Avec L’Obscur, Philippe Testa livre un nouveau récit au sein duquel un antihéros marginal, domicilié à Lausanne, essaie d’échapper à la fin du monde. Un roman d’anticipation qui intrigue et se laisse lire. Mais qui, en même temps, manque parfois de piquant et laisse le lecteur sur sa faim.   

Ces dernières années, la dystopie est le genre littéraire qui a le vent en poupe. De The Handmaid’s tale de Margaret Atwood (adapté par Netflix) à Simili-Love d’Antoine Jaquier, les scénaristes et les écrivains en sont très friands et font preuve d’une remarquable inventivité. Alors quand Philippe Testa, l’auteur de Mâle Occidental (Hélice Hélas, 2018)et du Crépuscule des hommes (L’Âge d’Homme, 2014), propose un nouveau roman où son pessimisme philosophique se marie avec la collapsologie, il y a de quoi être curieux.

Une dystopie très très sombre

«Le vieux monde se meurt, le nouveau monde tarde à apparaître et dans ce clair-obscur surgissent les monstres. »
Antonio Gramsci

Testa ne cite pas Gramsci – bien que ce soit le philosophe à la mode ces derniers temps – dans son livre (en guise d’exergue, le lecteur trouvera une citation du marquis de Sade), mais on sent le penseur italien présent. Sur le papier, l’ouvrage a de quoi séduire, et ce dès les premières lignes du roman:

«Je mène une vie très conforme, sans surprise et sans remous, même si – les news breaks ne parlent que de ça – le monde semble de plus en plus agité.»
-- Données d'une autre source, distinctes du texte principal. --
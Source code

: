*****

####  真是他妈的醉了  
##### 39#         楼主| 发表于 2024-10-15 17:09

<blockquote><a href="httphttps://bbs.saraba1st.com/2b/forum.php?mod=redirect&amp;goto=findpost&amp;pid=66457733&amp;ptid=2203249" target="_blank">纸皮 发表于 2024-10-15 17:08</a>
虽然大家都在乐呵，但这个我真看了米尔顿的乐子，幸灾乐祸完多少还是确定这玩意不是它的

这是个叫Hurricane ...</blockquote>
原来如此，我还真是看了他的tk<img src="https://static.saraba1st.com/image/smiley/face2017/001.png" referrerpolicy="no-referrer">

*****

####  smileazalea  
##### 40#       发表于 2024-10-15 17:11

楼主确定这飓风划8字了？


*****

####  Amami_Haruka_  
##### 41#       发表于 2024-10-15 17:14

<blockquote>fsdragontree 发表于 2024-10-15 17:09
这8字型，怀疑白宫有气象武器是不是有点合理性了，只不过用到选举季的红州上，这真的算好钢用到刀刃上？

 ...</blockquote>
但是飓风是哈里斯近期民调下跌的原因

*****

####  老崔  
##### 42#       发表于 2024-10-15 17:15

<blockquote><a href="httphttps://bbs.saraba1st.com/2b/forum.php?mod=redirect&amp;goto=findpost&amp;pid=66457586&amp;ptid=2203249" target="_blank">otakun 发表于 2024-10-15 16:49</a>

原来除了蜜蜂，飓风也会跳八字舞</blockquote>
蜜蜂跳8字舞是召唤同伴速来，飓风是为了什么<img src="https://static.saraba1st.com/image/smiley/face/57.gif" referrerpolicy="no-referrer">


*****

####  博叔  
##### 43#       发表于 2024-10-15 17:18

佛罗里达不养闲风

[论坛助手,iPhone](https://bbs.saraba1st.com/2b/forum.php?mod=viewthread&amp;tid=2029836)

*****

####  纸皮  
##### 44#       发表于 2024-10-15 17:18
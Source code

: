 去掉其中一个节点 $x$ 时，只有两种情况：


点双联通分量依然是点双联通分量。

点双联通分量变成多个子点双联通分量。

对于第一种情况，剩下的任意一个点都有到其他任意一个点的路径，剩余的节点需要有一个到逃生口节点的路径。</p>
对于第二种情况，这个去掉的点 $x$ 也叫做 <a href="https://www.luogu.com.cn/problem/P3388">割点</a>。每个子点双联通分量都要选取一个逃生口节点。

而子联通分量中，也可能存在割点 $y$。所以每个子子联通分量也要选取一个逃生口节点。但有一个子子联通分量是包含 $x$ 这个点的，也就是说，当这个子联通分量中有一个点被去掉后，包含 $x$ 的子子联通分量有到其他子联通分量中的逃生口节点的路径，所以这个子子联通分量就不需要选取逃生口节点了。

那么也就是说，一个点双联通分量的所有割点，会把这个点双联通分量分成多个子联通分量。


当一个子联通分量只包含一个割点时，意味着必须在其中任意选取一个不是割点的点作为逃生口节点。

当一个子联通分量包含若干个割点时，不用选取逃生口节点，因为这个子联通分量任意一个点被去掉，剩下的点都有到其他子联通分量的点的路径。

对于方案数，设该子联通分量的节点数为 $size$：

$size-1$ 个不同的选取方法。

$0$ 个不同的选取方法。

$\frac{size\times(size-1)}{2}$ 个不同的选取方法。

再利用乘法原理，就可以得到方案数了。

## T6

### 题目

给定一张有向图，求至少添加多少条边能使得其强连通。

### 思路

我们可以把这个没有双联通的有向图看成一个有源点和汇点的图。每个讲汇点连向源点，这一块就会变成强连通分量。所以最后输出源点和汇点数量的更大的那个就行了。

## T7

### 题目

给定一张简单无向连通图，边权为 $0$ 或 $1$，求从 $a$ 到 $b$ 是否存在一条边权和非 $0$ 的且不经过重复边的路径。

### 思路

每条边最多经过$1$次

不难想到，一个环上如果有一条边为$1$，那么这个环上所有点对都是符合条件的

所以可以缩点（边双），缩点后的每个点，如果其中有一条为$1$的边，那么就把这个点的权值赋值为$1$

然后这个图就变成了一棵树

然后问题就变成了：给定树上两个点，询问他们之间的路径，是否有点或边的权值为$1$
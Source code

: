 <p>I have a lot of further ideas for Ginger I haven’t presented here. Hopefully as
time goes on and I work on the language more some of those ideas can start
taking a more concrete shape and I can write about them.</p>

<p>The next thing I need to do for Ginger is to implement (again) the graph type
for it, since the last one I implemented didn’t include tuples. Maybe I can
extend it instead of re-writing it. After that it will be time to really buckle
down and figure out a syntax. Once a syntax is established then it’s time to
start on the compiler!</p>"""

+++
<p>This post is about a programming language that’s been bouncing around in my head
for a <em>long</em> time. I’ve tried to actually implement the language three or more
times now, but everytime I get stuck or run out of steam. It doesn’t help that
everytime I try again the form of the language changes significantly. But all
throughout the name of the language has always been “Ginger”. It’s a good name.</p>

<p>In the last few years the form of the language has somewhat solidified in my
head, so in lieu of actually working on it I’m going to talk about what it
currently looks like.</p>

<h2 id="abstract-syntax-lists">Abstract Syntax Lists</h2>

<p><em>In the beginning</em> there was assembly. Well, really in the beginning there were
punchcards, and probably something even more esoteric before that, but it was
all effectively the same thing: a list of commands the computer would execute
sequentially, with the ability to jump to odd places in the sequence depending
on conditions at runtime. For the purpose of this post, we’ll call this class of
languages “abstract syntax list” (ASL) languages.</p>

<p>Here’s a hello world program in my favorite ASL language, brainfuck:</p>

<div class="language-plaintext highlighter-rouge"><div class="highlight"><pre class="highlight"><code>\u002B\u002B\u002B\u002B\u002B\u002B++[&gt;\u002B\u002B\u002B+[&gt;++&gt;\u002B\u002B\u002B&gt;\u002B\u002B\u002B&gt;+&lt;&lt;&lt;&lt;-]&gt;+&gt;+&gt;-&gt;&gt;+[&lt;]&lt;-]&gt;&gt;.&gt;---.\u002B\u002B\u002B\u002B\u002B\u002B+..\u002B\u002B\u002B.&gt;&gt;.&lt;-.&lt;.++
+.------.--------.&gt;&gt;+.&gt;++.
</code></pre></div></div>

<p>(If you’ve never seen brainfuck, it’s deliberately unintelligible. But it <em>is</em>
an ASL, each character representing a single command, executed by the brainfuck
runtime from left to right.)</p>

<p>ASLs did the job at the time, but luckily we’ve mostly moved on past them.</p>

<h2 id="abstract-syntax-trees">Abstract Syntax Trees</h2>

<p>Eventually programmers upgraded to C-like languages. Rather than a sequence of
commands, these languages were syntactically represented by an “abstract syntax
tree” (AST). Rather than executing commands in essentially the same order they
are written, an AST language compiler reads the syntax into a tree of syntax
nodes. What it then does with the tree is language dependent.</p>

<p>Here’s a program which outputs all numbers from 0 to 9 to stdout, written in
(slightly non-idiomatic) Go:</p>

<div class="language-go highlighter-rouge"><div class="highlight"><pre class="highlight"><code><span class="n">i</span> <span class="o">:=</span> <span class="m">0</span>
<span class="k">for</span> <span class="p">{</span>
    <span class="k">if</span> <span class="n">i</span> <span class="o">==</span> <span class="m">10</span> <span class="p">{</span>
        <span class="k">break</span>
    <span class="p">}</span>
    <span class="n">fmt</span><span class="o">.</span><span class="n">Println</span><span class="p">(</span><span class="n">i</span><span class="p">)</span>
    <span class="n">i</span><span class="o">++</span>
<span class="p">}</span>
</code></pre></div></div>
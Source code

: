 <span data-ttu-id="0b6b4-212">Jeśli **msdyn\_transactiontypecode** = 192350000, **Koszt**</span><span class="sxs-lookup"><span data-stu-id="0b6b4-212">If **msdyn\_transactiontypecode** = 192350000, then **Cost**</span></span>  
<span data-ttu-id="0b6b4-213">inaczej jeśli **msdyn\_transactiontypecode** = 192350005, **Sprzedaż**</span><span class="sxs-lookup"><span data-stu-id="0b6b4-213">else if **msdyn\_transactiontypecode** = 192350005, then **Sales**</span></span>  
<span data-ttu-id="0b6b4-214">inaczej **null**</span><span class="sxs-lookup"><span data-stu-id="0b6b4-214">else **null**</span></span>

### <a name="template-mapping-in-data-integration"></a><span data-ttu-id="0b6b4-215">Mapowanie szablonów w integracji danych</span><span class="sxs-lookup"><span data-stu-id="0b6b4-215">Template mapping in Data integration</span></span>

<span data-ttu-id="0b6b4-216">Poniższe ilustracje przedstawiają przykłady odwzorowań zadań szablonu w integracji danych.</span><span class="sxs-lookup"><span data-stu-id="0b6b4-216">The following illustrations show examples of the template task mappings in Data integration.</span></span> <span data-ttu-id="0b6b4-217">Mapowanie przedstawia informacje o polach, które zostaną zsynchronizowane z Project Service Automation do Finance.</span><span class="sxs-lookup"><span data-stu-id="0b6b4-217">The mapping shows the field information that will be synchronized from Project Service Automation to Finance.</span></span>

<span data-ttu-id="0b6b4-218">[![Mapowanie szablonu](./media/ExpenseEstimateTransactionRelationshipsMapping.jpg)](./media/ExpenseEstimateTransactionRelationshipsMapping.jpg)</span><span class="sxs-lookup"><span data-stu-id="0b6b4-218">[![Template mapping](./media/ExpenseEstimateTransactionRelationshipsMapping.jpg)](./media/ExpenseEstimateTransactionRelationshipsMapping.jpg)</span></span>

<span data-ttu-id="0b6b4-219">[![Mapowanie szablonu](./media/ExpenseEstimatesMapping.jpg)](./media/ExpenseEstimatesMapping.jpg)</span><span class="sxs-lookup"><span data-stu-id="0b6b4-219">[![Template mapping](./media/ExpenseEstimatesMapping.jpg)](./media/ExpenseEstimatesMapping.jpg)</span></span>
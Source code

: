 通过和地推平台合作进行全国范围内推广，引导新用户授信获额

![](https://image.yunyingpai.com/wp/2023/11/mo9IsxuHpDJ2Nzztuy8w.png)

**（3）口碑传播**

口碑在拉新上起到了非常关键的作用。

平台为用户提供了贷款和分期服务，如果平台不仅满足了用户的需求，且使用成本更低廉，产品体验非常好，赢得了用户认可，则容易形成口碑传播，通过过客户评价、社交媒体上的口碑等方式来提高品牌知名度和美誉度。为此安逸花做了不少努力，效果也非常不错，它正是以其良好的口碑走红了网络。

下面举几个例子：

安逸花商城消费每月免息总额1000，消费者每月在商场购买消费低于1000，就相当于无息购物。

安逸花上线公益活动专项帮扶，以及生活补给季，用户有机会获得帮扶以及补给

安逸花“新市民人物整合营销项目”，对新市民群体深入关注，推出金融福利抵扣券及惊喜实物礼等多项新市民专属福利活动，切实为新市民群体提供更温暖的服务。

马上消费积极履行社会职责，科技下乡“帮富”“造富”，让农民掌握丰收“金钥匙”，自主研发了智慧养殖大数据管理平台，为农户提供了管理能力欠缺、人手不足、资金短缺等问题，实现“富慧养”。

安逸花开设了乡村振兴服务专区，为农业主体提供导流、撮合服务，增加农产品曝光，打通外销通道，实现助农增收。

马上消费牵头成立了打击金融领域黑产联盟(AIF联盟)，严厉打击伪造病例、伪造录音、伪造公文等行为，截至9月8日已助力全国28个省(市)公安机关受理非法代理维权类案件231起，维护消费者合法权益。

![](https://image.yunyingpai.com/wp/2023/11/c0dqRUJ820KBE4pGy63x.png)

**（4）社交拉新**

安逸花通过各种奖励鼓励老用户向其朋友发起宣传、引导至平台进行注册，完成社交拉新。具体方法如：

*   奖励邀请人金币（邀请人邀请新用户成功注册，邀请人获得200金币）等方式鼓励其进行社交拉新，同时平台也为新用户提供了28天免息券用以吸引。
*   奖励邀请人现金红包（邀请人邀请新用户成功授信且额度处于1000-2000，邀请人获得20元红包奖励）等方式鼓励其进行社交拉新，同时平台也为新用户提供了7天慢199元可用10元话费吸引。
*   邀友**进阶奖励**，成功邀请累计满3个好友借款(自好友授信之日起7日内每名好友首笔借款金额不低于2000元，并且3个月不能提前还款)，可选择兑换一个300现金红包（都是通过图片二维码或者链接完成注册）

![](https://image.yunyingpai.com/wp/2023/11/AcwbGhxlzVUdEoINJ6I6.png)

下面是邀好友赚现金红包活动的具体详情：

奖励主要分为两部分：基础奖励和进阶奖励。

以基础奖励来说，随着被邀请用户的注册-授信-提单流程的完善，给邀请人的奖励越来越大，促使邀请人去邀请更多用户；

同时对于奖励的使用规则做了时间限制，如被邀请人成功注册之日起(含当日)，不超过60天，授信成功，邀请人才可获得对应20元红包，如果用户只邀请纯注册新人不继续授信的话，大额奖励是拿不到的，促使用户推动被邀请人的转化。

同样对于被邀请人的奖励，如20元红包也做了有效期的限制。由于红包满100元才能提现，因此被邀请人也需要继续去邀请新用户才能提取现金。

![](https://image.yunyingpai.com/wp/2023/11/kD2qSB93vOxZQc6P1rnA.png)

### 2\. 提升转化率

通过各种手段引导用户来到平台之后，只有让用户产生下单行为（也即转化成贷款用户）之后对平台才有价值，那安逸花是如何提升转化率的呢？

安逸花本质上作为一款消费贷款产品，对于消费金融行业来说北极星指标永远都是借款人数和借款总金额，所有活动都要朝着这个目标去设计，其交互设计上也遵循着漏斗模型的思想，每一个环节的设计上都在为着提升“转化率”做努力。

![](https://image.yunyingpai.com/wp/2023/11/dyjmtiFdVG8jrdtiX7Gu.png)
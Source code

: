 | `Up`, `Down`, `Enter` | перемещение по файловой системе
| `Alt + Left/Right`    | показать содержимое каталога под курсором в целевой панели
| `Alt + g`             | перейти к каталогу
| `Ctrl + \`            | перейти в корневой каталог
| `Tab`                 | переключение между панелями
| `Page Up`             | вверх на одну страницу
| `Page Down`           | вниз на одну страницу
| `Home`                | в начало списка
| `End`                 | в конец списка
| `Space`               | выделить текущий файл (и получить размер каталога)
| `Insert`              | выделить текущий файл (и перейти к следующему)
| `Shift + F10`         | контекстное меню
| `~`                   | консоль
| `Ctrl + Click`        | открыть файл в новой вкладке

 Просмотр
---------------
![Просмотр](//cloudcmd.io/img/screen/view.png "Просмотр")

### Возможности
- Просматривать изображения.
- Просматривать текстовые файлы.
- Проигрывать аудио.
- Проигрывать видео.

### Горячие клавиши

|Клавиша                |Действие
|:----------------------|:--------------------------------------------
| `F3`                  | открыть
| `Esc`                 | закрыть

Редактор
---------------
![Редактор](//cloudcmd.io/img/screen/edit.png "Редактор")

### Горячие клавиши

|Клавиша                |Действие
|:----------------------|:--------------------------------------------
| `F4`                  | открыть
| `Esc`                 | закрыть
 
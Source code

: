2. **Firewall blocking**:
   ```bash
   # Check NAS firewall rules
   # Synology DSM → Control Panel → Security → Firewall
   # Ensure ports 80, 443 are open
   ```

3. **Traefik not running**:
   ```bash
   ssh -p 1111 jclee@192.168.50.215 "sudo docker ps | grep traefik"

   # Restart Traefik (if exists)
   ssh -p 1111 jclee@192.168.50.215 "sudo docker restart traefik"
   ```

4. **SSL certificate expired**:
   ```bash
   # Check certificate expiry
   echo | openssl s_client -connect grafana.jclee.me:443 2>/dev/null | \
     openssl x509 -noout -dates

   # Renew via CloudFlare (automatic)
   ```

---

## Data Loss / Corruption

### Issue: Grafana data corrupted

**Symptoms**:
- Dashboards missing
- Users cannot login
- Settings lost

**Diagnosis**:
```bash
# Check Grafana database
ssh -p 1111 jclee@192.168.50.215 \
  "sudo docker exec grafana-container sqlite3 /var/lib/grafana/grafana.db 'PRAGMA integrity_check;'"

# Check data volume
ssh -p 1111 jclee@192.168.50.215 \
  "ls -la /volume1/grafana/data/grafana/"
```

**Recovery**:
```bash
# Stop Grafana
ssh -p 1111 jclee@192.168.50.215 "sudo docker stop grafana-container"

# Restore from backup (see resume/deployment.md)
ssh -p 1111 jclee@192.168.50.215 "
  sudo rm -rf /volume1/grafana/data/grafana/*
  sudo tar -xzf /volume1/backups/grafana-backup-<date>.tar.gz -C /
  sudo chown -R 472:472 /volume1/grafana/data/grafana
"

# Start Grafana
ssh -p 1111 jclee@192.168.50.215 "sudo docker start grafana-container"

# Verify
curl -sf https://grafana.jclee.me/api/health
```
Marvel, narrateur à la première personne, est employé dans une boîte qui ne le considère que comme un pion, jamais à l’abri d’une «requalification». Il vit à Lausanne et son passe-temps favori, durant ses «days off», est de se promener sur les quais de Montreux et au bord du lac Léman. Outre son métier peu enthousiasmant et son passe-temps solitaire, notre héros est «déconnecté». Zéro pointé pour les relations sociales, il ne s’entend pas très bien avec son frère Formose, ni avec sa sœur Opeleptica. Les seules personnes pour qui il éprouve un tant soit peu d’émotion sont Moro, son «co-worker» survivaliste domicilié à Echallens, et Pia, son ex-petite-amie. Mais l’avenir est sombre, très sombre…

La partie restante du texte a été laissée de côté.